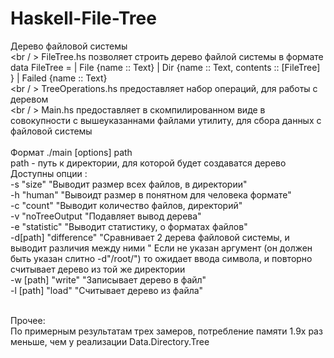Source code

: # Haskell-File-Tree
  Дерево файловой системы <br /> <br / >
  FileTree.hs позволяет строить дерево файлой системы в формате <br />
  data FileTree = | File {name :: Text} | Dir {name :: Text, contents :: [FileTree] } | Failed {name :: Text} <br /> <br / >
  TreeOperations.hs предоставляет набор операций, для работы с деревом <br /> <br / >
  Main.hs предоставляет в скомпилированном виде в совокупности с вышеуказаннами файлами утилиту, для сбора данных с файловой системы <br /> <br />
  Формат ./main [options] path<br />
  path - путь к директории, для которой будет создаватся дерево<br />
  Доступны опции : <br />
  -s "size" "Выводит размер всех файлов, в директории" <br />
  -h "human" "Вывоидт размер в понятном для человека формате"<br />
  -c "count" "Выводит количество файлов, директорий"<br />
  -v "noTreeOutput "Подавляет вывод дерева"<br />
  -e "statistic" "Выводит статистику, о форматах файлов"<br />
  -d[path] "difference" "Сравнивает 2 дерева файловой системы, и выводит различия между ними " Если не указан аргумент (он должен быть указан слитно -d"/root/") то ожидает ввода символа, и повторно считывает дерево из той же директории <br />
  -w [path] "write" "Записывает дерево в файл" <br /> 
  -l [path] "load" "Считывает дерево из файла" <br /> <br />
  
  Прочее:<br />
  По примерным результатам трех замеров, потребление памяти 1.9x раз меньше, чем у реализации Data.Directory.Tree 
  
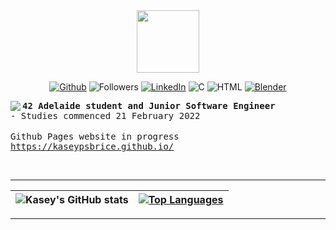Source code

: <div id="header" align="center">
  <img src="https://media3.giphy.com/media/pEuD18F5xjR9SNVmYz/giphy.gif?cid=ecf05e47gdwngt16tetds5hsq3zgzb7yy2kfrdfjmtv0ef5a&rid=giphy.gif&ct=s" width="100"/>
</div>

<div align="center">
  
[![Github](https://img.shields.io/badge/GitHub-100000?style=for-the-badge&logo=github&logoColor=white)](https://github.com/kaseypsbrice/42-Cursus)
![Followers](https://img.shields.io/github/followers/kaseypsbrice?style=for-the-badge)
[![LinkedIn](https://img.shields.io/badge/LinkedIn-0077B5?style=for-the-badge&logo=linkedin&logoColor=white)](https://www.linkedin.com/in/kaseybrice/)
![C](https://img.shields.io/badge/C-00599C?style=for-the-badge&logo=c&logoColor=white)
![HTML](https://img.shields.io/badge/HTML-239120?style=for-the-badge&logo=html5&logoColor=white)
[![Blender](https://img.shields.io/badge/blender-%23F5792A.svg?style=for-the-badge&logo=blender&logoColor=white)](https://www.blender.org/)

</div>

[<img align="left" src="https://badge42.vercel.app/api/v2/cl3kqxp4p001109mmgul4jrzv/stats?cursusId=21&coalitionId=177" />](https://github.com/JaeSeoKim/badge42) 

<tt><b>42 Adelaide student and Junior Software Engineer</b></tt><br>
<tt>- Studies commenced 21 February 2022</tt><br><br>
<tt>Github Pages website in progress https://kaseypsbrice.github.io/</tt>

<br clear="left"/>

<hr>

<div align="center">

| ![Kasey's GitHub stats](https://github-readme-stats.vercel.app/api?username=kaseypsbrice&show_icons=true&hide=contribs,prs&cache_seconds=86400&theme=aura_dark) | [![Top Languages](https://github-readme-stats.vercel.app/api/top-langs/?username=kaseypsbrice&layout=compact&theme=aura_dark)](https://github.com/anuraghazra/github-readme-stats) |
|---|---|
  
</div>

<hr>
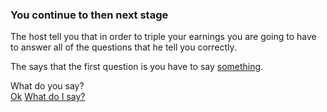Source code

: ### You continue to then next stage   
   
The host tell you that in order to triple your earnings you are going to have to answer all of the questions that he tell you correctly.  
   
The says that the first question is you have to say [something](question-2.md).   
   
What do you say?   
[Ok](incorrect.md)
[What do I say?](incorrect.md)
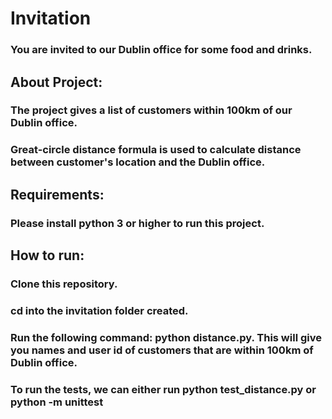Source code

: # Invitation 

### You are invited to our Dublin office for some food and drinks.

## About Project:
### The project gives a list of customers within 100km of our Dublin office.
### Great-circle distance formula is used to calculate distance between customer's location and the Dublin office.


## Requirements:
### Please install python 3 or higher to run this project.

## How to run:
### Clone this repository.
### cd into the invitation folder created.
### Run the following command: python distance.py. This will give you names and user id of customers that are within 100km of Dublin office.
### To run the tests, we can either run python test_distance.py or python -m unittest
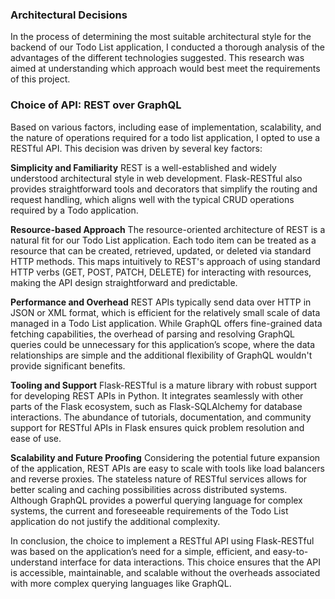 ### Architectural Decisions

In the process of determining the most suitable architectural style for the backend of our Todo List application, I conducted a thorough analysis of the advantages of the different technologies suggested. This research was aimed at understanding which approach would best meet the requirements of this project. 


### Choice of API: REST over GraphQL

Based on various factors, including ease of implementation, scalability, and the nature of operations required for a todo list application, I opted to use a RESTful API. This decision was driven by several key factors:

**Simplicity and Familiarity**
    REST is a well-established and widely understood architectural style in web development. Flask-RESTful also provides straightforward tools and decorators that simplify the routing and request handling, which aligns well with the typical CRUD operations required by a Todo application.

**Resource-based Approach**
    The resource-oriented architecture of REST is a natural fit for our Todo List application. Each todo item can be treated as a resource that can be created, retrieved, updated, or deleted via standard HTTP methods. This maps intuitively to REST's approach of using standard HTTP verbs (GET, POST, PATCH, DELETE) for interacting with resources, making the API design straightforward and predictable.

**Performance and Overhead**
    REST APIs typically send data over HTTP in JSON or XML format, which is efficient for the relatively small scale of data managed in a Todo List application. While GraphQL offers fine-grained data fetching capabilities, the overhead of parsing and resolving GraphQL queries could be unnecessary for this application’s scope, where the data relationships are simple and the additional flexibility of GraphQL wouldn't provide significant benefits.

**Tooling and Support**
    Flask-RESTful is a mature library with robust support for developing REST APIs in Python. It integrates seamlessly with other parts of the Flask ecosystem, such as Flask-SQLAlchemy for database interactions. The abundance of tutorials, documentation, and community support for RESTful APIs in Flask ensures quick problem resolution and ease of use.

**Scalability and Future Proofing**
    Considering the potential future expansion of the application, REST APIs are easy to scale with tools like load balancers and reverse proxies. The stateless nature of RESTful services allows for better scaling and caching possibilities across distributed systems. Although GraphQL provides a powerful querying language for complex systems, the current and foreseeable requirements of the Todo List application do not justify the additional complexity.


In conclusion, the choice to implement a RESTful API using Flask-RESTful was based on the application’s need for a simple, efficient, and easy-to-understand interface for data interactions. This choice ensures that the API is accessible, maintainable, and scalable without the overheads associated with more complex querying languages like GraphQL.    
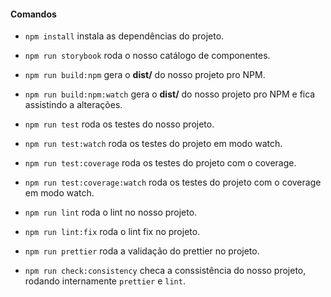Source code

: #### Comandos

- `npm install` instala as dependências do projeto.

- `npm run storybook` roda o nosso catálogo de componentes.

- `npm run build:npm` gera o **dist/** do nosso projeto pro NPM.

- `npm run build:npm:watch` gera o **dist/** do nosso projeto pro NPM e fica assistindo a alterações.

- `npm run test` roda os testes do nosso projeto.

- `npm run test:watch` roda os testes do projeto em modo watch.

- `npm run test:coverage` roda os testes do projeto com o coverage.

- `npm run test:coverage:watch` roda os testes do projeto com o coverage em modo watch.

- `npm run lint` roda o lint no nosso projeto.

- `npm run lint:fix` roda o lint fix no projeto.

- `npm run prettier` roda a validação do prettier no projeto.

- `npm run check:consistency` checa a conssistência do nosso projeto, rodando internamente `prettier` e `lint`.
· · · · · · ·
§ Task details
An exact reproduction of the data above is required, with every picture removed.

§ Problem solution
Source code

: # Haskell-File-Tree
  Дерево файловой системы <br /> <br / >
  FileTree.hs позволяет строить дерево файлой системы в формате <br />
  data FileTree = | File {name :: Text} | Dir {name :: Text, contents :: [FileTree] } | Failed {name :: Text} <br /> <br / >
  TreeOperations.hs предоставляет набор операций, для работы с деревом <br /> <br / >
  Main.hs предоставляет в скомпилированном виде в совокупности с вышеуказаннами файлами утилиту, для сбора данных с файловой системы <br /> <br />
  Формат ./main [options] path<br />
  path - путь к директории, для которой будет создаватся дерево<br />
  Доступны опции : <br />
  -s "size" "Выводит размер всех файлов, в директории" <br />
  -h "human" "Вывоидт размер в понятном для человека формате"<br />
  -c "count" "Выводит количество файлов, директорий"<br />
  -v "noTreeOutput "Подавляет вывод дерева"<br />
  -e "statistic" "Выводит статистику, о форматах файлов"<br />
  -d[path] "difference" "Сравнивает 2 дерева файловой системы, и выводит различия между ними " Если не указан аргумент (он должен быть указан слитно -d"/root/") то ожидает ввода символа, и повторно считывает дерево из той же директории <br />
  -w [path] "write" "Записывает дерево в файл" <br /> 
  -l [path] "load" "Считывает дерево из файла" <br /> <br />
  
  Прочее:<br />
  По примерным результатам трех замеров, потребление памяти 1.9x раз меньше, чем у реализации Data.Directory.Tree 
  
Source code

: <div id="header" align="center">
  <img src="https://media3.giphy.com/media/pEuD18F5xjR9SNVmYz/giphy.gif?cid=ecf05e47gdwngt16tetds5hsq3zgzb7yy2kfrdfjmtv0ef5a&rid=giphy.gif&ct=s" width="100"/>
</div>

<div align="center">
  
[![Github](https://img.shields.io/badge/GitHub-100000?style=for-the-badge&logo=github&logoColor=white)](https://github.com/kaseypsbrice/42-Cursus)
![Followers](https://img.shields.io/github/followers/kaseypsbrice?style=for-the-badge)
[![LinkedIn](https://img.shields.io/badge/LinkedIn-0077B5?style=for-the-badge&logo=linkedin&logoColor=white)](https://www.linkedin.com/in/kaseybrice/)
![C](https://img.shields.io/badge/C-00599C?style=for-the-badge&logo=c&logoColor=white)
![HTML](https://img.shields.io/badge/HTML-239120?style=for-the-badge&logo=html5&logoColor=white)
[![Blender](https://img.shields.io/badge/blender-%23F5792A.svg?style=for-the-badge&logo=blender&logoColor=white)](https://www.blender.org/)

</div>

[<img align="left" src="https://badge42.vercel.app/api/v2/cl3kqxp4p001109mmgul4jrzv/stats?cursusId=21&coalitionId=177" />](https://github.com/JaeSeoKim/badge42) 

<tt><b>42 Adelaide student and Junior Software Engineer</b></tt><br>
<tt>- Studies commenced 21 February 2022</tt><br><br>
<tt>Github Pages website in progress https://kaseypsbrice.github.io/</tt>

<br clear="left"/>

<hr>

<div align="center">

| ![Kasey's GitHub stats](https://github-readme-stats.vercel.app/api?username=kaseypsbrice&show_icons=true&hide=contribs,prs&cache_seconds=86400&theme=aura_dark) | [![Top Languages](https://github-readme-stats.vercel.app/api/top-langs/?username=kaseypsbrice&layout=compact&theme=aura_dark)](https://github.com/anuraghazra/github-readme-stats) |
|---|---|
  
</div>

<hr>
Source code

: ### You continue to then next stage   
   
The host tell you that in order to triple your earnings you are going to have to answer all of the questions that he tell you correctly.  
   
The says that the first question is you have to say [something](question-2.md).   
   
What do you say?   
[Ok](incorrect.md)
[What do I say?](incorrect.md)
Source code

: # Invitation 

### You are invited to our Dublin office for some food and drinks.

## About Project:
### The project gives a list of customers within 100km of our Dublin office.
### Great-circle distance formula is used to calculate distance between customer's location and the Dublin office.


## Requirements:
### Please install python 3 or higher to run this project.

## How to run:
### Clone this repository.
### cd into the invitation folder created.
### Run the following command: python distance.py. This will give you names and user id of customers that are within 100km of Dublin office.
### To run the tests, we can either run python test_distance.py or python -m unittest
 ### Architectural Decisions

In the process of determining the most suitable architectural style for the backend of our Todo List application, I conducted a thorough analysis of the advantages of the different technologies suggested. This research was aimed at understanding which approach would best meet the requirements of this project. 


### Choice of API: REST over GraphQL

Based on various factors, including ease of implementation, scalability, and the nature of operations required for a todo list application, I opted to use a RESTful API. This decision was driven by several key factors:

**Simplicity and Familiarity**
    REST is a well-established and widely understood architectural style in web development. Flask-RESTful also provides straightforward tools and decorators that simplify the routing and request handling, which aligns well with the typical CRUD operations required by a Todo application.

**Resource-based Approach**
    The resource-oriented architecture of REST is a natural fit for our Todo List application. Each todo item can be treated as a resource that can be created, retrieved, updated, or deleted via standard HTTP methods. This maps intuitively to REST's approach of using standard HTTP verbs (GET, POST, PATCH, DELETE) for interacting with resources, making the API design straightforward and predictable.

**Performance and Overhead**
    REST APIs typically send data over HTTP in JSON or XML format, which is efficient for the relatively small scale of data managed in a Todo List application. While GraphQL offers fine-grained data fetching capabilities, the overhead of parsing and resolving GraphQL queries could be unnecessary for this application’s scope, where the data relationships are simple and the additional flexibility of GraphQL wouldn't provide significant benefits.

**Tooling and Support**
    Flask-RESTful is a mature library with robust support for developing REST APIs in Python. It integrates seamlessly with other parts of the Flask ecosystem, such as Flask-SQLAlchemy for database interactions. The abundance of tutorials, documentation, and community support for RESTful APIs in Flask ensures quick problem resolution and ease of use.

**Scalability and Future Proofing**
    Considering the potential future expansion of the application, REST APIs are easy to scale with tools like load balancers and reverse proxies. The stateless nature of RESTful services allows for better scaling and caching possibilities across distributed systems. Although GraphQL provides a powerful querying language for complex systems, the current and foreseeable requirements of the Todo List application do not justify the additional complexity.


In conclusion, the choice to implement a RESTful API using Flask-RESTful was based on the application’s need for a simple, efficient, and easy-to-understand interface for data interactions. This choice ensures that the API is accessible, maintainable, and scalable without the overheads associated with more complex querying languages like GraphQL.    
Source code

: #### Comandos

- `npm install` instala as dependências do projeto.

- `npm run storybook` roda o nosso catálogo de componentes.

- `npm run build:npm` gera o **dist/** do nosso projeto pro NPM.

- `npm run build:npm:watch` gera o **dist/** do nosso projeto pro NPM e fica assistindo a alterações.

- `npm run test` roda os testes do nosso projeto.

- `npm run test:watch` roda os testes do projeto em modo watch.

- `npm run test:coverage` roda os testes do projeto com o coverage.

- `npm run test:coverage:watch` roda os testes do projeto com o coverage em modo watch.

- `npm run lint` roda o lint no nosso projeto.

- `npm run lint:fix` roda o lint fix no projeto.

- `npm run prettier` roda a validação do prettier no projeto.

- `npm run check:consistency` checa a conssistência do nosso projeto, rodando internamente `prettier` e `lint`.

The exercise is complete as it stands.